What is being asked
Search for the word "select" in the entries. Each line that holds it should be copied.

Record set

===============

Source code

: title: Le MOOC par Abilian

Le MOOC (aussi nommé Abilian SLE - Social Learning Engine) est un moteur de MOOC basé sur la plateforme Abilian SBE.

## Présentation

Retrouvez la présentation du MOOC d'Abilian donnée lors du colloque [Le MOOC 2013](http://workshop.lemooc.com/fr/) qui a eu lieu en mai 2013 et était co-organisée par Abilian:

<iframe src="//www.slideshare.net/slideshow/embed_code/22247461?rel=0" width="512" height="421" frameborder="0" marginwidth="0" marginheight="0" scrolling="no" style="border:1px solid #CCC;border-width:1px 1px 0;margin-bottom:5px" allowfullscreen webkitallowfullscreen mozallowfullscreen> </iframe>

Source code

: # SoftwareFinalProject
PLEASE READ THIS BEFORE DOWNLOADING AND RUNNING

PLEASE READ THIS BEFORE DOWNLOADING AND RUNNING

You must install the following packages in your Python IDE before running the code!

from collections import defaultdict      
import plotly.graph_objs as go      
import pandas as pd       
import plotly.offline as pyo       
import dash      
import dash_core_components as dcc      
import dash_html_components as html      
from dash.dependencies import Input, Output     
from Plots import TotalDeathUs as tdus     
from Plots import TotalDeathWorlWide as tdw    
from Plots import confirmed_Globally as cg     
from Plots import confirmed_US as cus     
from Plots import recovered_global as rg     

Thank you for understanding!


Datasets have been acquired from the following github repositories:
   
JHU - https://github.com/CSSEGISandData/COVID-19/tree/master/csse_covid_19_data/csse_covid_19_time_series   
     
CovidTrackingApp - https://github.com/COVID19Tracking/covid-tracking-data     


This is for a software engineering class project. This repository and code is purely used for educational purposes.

===============

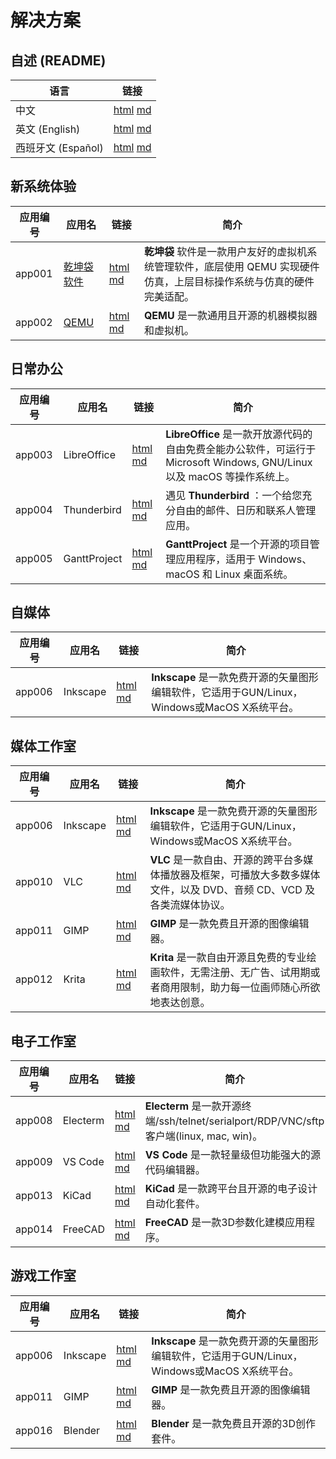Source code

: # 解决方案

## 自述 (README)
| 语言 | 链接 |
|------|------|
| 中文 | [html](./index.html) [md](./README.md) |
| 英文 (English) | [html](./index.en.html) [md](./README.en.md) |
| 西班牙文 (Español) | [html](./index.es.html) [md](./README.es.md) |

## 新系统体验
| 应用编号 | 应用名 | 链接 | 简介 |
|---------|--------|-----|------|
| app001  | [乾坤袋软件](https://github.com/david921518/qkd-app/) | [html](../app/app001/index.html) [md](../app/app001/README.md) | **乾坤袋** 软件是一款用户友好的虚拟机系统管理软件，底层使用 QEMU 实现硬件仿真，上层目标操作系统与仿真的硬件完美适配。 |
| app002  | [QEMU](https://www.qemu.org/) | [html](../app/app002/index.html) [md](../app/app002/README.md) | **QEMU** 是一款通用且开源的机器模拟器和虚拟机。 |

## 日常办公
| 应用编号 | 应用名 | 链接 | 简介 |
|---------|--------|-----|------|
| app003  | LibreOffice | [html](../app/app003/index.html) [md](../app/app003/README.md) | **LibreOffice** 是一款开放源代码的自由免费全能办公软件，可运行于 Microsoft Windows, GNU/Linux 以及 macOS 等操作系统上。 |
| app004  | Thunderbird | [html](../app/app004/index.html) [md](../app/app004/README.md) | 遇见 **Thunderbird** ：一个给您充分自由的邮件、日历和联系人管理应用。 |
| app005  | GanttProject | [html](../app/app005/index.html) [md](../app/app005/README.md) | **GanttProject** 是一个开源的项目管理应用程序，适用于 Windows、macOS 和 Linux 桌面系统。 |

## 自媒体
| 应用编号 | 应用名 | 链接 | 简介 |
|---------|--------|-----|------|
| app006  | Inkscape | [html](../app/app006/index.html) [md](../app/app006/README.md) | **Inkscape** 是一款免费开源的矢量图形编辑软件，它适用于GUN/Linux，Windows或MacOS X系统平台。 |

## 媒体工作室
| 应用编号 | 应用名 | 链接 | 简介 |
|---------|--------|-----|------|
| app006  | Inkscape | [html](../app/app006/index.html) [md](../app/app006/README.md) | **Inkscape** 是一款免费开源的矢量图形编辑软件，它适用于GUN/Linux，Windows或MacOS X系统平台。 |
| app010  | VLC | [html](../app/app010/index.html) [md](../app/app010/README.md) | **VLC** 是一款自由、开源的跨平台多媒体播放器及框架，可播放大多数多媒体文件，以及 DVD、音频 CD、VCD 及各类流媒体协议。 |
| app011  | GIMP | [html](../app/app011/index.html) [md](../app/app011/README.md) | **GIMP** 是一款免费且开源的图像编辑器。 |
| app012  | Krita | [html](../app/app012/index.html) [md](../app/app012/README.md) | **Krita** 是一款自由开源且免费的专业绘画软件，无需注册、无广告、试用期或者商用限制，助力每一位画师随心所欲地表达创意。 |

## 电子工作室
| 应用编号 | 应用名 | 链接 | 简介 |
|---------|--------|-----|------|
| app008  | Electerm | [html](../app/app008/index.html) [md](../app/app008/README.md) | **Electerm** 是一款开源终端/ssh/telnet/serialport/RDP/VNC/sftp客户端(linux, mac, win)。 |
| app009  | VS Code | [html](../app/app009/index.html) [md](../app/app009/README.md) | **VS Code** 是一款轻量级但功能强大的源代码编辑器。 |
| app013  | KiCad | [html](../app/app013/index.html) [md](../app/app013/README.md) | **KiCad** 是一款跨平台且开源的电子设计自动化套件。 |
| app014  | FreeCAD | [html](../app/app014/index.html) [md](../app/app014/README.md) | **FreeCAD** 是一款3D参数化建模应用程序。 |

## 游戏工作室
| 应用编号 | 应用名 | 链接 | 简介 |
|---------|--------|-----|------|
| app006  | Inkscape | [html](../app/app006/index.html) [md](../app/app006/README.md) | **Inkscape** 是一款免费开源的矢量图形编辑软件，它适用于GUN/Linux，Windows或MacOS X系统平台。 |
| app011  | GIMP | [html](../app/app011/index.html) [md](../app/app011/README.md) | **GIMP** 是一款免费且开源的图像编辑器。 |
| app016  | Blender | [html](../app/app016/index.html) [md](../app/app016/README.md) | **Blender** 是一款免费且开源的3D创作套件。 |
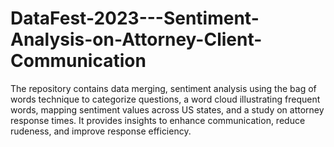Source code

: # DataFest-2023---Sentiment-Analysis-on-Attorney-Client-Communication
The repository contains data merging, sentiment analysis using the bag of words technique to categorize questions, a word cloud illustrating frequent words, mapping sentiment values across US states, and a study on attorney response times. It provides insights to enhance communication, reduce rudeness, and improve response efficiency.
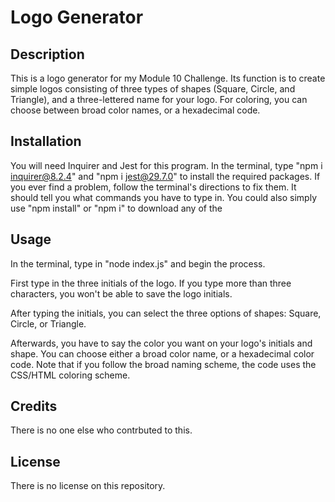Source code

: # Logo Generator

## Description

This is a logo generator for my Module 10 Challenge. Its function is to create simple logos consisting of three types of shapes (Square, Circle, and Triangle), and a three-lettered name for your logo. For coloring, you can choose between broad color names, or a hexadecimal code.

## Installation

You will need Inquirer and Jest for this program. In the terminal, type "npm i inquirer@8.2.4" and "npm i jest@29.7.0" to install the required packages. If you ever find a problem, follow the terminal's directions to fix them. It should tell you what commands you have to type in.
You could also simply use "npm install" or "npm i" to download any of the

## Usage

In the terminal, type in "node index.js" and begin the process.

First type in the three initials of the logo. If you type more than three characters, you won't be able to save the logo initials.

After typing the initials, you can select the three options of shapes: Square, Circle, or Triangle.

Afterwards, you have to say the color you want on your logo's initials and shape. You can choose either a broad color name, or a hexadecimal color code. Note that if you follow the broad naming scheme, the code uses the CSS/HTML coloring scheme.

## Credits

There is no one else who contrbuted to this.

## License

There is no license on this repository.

===============

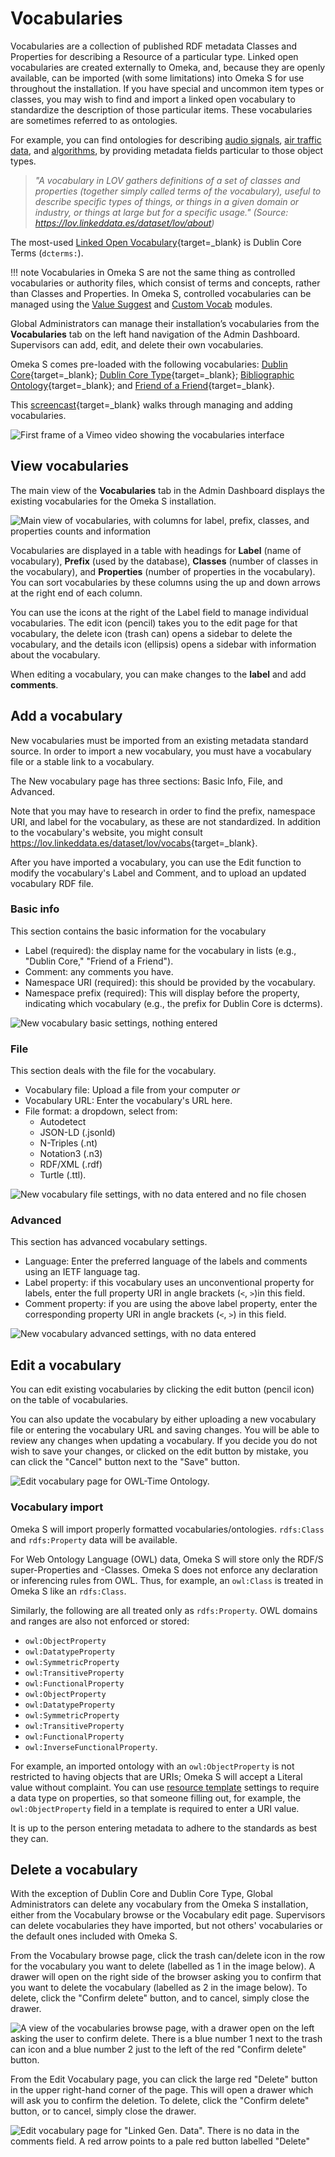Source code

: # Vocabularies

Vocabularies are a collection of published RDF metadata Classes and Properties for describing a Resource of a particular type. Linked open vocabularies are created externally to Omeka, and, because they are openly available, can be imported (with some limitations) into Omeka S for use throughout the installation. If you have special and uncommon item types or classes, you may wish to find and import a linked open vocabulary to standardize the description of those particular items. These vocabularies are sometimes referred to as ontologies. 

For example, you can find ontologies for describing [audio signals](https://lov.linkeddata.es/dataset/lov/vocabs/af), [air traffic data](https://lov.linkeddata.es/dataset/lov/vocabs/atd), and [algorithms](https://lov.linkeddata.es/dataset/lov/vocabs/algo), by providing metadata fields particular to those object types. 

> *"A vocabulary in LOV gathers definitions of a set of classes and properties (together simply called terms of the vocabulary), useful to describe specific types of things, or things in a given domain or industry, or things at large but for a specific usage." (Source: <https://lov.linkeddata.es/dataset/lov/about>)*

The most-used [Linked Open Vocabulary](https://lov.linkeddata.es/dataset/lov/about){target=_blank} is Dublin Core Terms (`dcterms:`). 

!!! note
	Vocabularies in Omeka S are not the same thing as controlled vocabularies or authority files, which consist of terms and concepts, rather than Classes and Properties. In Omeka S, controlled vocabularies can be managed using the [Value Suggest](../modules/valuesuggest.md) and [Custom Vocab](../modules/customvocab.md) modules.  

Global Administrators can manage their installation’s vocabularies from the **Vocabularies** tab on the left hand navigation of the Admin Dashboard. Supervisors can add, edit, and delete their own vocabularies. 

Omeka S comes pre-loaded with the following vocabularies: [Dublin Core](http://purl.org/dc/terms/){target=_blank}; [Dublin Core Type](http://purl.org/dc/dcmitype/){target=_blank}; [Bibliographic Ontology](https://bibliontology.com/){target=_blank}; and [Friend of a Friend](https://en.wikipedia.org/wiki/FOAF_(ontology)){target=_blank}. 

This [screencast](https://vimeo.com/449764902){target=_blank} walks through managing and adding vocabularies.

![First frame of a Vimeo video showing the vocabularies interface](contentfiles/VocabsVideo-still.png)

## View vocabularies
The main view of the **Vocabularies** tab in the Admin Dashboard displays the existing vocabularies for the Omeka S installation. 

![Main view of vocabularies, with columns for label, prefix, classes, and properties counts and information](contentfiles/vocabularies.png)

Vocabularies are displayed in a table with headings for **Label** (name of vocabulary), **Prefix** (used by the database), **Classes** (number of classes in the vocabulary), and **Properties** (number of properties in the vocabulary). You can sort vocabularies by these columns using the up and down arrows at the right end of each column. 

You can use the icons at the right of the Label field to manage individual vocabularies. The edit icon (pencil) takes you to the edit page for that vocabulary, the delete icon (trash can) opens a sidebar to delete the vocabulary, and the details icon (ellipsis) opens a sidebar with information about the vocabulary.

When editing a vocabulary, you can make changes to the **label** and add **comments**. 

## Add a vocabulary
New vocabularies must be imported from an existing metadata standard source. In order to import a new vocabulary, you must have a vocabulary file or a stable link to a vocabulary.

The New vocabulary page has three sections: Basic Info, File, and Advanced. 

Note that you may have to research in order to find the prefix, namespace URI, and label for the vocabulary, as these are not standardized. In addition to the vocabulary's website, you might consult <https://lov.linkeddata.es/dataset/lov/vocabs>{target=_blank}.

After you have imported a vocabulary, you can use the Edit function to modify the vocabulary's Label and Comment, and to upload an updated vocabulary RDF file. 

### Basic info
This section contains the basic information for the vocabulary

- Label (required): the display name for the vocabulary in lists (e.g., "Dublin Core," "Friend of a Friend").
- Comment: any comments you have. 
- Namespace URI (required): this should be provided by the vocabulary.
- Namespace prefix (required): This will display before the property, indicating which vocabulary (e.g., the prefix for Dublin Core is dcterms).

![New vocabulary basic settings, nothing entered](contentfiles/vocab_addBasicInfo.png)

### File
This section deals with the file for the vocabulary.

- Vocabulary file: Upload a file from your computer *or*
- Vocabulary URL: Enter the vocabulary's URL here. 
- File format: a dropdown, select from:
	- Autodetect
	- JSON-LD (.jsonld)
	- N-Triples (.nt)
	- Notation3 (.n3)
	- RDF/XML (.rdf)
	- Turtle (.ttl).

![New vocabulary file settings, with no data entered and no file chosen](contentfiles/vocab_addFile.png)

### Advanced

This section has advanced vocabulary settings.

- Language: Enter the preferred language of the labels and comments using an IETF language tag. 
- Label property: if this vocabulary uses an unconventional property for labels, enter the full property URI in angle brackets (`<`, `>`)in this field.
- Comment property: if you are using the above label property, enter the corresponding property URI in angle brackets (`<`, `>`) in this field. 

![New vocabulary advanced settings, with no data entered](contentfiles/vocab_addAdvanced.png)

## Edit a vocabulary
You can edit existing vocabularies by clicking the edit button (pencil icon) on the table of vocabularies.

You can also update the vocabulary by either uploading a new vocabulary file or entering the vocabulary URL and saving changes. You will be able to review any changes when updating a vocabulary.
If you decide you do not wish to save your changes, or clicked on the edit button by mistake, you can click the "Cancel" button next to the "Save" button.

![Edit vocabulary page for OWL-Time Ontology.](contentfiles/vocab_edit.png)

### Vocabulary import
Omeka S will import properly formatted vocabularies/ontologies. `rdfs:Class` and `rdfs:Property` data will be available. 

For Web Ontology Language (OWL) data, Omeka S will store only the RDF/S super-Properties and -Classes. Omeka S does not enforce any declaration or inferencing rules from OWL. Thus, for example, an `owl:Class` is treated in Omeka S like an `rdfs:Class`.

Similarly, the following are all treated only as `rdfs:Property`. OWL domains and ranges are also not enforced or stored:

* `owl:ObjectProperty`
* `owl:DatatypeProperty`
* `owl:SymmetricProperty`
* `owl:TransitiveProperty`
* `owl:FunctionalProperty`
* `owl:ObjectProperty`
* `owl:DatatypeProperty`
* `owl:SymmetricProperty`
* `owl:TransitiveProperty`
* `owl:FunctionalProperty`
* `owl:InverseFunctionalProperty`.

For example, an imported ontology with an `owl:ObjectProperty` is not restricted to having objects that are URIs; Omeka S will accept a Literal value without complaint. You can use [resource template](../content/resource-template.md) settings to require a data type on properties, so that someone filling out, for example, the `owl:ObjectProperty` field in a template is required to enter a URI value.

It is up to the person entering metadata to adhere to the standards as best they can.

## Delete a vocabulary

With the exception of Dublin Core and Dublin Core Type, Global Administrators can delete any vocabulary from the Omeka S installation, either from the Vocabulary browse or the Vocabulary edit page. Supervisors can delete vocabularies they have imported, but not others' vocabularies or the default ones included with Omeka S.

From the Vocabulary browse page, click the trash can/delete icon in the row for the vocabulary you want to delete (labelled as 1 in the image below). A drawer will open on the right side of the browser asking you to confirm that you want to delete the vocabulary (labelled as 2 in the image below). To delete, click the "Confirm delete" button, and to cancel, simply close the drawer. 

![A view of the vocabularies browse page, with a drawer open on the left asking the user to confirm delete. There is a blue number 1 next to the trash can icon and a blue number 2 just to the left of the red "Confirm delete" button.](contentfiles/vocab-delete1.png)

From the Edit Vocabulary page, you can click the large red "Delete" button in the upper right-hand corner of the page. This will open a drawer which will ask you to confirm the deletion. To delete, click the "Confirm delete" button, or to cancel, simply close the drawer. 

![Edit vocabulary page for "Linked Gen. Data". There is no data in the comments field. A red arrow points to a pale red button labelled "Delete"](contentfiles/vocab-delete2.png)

===============

Exercise response
After typing the initials, you can select the three options of shapes: Square, Circle, or Triangle.
- File format: a dropdown, select from:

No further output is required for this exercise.